Military Marriages – our take
We were asked if we were going to have any comment on the Petraeus scandal. Since this should be a private matter between the couples involved, our response was not just NO, but OH HELL NO. But then our commenter wanted to know if we were going to talk about how
“this story affects normal families, who deal with the pressure of long deployments and possible infidelity, because of just being in the press so much, or people who have healed through a moment like this to have it triggered/brought up again by possibly one’s commanding officer’s actions…and how if at all is it hitting different military family communities.”
A couple of friends have written so much more eloquently than I ever could ; Alison Buckholtz in her piece for Slate http://www.slate.com/articles/double_x/doublex/2012/11/the_petraeus_scandal_on_base_what_military_spouses_say_about_infidelity.html , and Bethanne Patrick in the Daily Beast http://www.thedailybeast.com/articles/2012/11/14/in-praise-of-holly-petraeus-and-other-military-spouses.html
Alison makes the point that infidelity isn’t a problem of only military marriages, it’s a marital problem everywhere. Is it easier for a soldier to stray? If the only criteria is distance, yes, I suppose so. The old saw about a sailor having a wife in every port – the history of the British East India Company soldiers having a wife in England and a “bibi” and children in India – the amount of half American/half Vietnamese or Cambodian children at the end of the VietNam war, all point to the inescapable fact that biology exists no matter where in the world a soldier, sailor, airman or Marine may be or how far back in history we look. Bethanne gives a matter of fact history of the world of the military spouse – and I remember (being older than dirt, according to my co authors of Left Face) when my husband and I married, his 1st Sgt really did say that if the Army wanted him to have a wife, she’d have been issued with his duffel bag and security clearance.
I know that there are families who have had to struggle with this very issue – and I know that the screaming headlines and the “prurient interest” and “schadenfreude” that this news is creating are stirring up the bad memories. I know there are young military spouses who are wondering “will this happen to me” whilst their other half in uniform is downrange. None of us can say whether it will or not. The numbers that we know don’t tell the full story, after all most of us aren’t going to have the FBI searching through our emails, and secrets can be kept.
What makes a good “military” marriage? The same things that make a good “regular” marriage! Love, trust, communication, acceptance and affection and working together ; and each of us makes our own marriage and decides what we consider success. Another important ingredient? Work. We work at our marriages, those of us in the military have a few extra issues to work out/work around/work through, but every marriage has their own issues. Not just deployments, but the pre and post deployment issues, the stress and mental strains of all of those times of flux; not just the moves/PCS, but the settling in, the giving up of jobs and friends, the new schools our children go to and comforting them when they can’t join this or that because the rules are different; down to the little mundane things – fitting the furniture into the new quarters and trying to get the curtains to fit, and finding a decent hairdresser. Does this make us stronger? Or more adaptable in keeping with our unofficial motto of “Semper Gumby”? Or a mixture of both? Are we so very different from our non military friends? Have we made being a milspouse a career or as another friend called it “a badge or a halo” or because the spouse “desperately want to own some of that “military” identity”? That’s a question we each have to answer for ourselves.

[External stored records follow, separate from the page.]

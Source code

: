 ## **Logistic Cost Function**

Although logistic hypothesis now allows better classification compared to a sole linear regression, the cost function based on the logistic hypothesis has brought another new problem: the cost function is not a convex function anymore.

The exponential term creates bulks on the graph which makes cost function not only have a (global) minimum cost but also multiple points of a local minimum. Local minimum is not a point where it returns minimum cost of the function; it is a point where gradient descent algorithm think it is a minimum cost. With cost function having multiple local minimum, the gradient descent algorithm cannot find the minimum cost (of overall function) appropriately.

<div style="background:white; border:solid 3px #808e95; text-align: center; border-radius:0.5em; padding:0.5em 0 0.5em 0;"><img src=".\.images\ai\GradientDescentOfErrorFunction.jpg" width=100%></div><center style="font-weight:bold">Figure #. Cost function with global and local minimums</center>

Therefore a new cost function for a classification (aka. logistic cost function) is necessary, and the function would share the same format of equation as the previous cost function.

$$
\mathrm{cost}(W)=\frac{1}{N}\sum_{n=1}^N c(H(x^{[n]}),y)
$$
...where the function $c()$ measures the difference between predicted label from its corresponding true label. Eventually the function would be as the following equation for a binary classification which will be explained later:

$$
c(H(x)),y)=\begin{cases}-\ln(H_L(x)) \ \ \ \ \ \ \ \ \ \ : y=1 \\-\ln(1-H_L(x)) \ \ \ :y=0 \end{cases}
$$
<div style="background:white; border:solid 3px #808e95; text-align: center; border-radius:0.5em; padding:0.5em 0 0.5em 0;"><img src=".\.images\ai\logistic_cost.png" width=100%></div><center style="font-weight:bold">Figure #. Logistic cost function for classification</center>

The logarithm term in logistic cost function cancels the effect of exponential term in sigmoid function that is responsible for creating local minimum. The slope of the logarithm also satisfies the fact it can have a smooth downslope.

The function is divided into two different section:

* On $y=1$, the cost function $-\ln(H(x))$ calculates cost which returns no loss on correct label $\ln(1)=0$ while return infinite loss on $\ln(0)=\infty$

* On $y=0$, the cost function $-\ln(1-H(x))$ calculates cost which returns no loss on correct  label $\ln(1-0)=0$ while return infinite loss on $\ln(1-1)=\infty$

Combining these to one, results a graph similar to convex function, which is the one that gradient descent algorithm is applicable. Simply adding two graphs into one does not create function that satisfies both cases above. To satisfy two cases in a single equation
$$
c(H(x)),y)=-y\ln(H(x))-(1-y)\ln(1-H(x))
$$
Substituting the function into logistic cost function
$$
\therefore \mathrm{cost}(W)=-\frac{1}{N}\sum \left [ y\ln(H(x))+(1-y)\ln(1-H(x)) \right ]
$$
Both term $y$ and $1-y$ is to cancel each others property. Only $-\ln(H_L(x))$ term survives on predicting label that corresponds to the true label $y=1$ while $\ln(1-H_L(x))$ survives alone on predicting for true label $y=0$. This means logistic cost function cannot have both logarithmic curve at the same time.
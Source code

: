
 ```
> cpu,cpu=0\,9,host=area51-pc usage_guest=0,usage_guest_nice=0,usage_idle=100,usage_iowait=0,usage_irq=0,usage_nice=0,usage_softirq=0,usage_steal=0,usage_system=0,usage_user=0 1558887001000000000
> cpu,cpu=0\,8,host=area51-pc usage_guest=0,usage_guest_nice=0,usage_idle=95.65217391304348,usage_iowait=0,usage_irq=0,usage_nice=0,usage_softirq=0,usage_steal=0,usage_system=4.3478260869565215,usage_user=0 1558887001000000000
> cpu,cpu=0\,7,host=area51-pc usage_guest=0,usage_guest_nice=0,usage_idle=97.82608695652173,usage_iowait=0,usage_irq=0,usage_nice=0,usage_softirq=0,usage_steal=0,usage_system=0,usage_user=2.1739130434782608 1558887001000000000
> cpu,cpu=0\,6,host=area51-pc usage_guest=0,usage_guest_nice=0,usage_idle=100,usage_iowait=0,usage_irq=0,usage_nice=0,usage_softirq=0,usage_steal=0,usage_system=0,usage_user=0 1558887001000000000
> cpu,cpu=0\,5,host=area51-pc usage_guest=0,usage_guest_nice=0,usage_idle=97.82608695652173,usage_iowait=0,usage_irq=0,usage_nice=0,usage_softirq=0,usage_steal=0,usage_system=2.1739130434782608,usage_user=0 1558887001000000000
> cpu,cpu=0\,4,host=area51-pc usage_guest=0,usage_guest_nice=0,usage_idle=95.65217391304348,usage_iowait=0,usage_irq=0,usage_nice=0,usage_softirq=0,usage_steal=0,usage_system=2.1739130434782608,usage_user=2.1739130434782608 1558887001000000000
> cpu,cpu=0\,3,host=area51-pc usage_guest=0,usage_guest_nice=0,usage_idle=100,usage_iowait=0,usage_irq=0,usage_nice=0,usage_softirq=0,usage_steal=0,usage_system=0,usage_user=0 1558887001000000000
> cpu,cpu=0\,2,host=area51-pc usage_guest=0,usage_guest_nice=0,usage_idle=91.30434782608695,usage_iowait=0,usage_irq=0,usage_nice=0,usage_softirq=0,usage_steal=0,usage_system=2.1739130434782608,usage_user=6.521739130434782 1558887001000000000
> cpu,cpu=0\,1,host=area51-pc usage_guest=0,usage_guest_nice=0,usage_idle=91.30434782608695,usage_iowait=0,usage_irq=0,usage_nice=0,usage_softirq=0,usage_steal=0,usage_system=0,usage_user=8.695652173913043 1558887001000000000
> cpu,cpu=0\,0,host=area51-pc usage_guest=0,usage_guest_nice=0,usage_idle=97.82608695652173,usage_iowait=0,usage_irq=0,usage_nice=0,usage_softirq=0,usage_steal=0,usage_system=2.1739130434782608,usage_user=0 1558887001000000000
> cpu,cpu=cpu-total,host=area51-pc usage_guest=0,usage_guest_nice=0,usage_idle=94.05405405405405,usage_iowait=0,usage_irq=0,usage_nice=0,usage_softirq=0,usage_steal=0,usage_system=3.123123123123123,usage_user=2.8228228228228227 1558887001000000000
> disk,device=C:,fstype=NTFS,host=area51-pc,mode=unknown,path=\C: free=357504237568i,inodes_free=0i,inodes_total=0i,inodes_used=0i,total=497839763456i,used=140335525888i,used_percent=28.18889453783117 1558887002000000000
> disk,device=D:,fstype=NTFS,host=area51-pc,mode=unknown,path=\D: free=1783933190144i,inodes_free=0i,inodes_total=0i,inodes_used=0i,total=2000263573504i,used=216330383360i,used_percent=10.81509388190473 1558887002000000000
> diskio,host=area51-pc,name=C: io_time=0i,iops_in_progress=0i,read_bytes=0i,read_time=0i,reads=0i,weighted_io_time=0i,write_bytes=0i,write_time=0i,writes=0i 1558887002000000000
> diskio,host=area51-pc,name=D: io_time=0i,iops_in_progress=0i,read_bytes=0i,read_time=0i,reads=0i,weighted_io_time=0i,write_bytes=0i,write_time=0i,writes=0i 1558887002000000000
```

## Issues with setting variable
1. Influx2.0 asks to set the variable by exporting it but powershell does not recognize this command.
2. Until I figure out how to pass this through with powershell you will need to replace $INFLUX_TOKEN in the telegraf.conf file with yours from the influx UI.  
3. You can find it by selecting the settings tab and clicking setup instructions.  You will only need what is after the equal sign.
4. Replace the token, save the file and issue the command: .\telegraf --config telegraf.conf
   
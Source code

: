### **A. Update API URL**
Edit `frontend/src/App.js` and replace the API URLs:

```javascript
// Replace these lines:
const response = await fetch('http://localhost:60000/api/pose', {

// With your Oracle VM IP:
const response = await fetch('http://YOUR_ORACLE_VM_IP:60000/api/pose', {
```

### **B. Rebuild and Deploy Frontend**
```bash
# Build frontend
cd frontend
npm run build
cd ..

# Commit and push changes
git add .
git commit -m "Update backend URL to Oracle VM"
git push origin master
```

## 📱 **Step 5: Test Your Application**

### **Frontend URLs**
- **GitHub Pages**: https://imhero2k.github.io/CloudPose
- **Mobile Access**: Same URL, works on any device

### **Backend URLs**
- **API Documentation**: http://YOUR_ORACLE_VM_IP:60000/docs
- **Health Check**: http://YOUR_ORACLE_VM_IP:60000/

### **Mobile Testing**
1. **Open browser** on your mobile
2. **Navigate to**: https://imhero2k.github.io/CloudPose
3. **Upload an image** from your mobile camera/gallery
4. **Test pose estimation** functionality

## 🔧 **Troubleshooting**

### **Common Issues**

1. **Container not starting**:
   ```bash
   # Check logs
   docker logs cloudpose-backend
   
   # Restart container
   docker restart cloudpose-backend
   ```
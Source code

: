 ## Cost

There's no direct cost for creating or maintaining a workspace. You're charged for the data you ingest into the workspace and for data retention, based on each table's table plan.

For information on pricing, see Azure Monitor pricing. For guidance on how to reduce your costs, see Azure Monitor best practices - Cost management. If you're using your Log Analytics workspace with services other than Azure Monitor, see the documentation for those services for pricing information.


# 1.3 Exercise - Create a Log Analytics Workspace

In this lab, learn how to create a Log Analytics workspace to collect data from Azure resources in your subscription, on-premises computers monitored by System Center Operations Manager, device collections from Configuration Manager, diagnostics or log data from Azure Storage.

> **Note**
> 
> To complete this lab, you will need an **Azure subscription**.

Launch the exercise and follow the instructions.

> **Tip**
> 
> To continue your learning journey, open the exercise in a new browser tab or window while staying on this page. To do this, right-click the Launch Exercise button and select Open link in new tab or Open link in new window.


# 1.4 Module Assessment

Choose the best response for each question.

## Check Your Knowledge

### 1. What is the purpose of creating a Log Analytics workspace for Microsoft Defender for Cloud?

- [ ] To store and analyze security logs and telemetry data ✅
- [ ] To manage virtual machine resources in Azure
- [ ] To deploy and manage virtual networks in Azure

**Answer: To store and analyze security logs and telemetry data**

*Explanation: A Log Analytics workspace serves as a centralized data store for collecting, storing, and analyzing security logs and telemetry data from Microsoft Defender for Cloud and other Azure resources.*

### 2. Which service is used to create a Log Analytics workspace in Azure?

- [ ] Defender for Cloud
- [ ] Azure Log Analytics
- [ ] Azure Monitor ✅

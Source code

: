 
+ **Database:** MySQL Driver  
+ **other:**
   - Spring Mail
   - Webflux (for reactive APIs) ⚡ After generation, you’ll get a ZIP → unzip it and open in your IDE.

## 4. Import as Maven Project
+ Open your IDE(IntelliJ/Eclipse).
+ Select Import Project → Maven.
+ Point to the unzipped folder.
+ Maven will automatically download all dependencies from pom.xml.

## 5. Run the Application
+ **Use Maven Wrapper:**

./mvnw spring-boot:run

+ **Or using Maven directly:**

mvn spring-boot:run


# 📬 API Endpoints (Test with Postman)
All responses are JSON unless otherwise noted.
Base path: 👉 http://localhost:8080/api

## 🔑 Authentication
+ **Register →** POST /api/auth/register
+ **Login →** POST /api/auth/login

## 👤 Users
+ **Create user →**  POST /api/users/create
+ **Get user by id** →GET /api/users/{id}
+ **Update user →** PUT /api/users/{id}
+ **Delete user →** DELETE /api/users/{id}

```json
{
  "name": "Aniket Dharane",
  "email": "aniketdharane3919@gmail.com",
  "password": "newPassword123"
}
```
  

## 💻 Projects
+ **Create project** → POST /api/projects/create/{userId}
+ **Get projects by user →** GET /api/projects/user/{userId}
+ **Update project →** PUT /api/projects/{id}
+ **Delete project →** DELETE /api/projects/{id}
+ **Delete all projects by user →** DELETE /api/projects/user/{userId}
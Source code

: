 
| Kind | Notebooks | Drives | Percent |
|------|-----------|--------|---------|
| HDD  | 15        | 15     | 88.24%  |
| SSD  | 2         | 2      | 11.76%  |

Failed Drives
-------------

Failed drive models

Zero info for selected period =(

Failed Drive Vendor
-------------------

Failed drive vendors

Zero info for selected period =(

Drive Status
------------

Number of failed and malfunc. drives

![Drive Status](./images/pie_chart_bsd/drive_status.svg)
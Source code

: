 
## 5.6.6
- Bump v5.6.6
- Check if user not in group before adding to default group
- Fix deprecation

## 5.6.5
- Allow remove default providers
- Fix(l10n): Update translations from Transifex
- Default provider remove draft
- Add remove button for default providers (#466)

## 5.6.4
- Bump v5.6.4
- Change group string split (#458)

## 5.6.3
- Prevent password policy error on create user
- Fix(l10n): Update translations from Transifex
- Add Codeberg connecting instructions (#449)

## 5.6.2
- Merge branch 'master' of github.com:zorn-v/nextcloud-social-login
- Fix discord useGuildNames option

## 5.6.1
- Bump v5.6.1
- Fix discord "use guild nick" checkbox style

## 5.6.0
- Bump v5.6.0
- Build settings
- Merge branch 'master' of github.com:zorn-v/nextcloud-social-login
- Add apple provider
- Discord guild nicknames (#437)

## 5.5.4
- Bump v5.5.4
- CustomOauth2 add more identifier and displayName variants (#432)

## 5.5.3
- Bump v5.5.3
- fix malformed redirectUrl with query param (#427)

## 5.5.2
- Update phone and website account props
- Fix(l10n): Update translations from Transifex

Our marriages either blossom because of the joy of the frequent reunions, or shatter because of the frequent absences. Whether or not our divorce numbers reflect the reality of military marriages, whether or not we end up staying together because of a myriad of reasons or because that is simply what our community expects – that is our own business and should remain that way.
The marital issues between General and Mrs. Patraeus are their own, we can only wish them the time and peace to deal with their own issues in private; the time and peace we all need and deserve to deal with whatever our marriage has become in the past or will be in the future.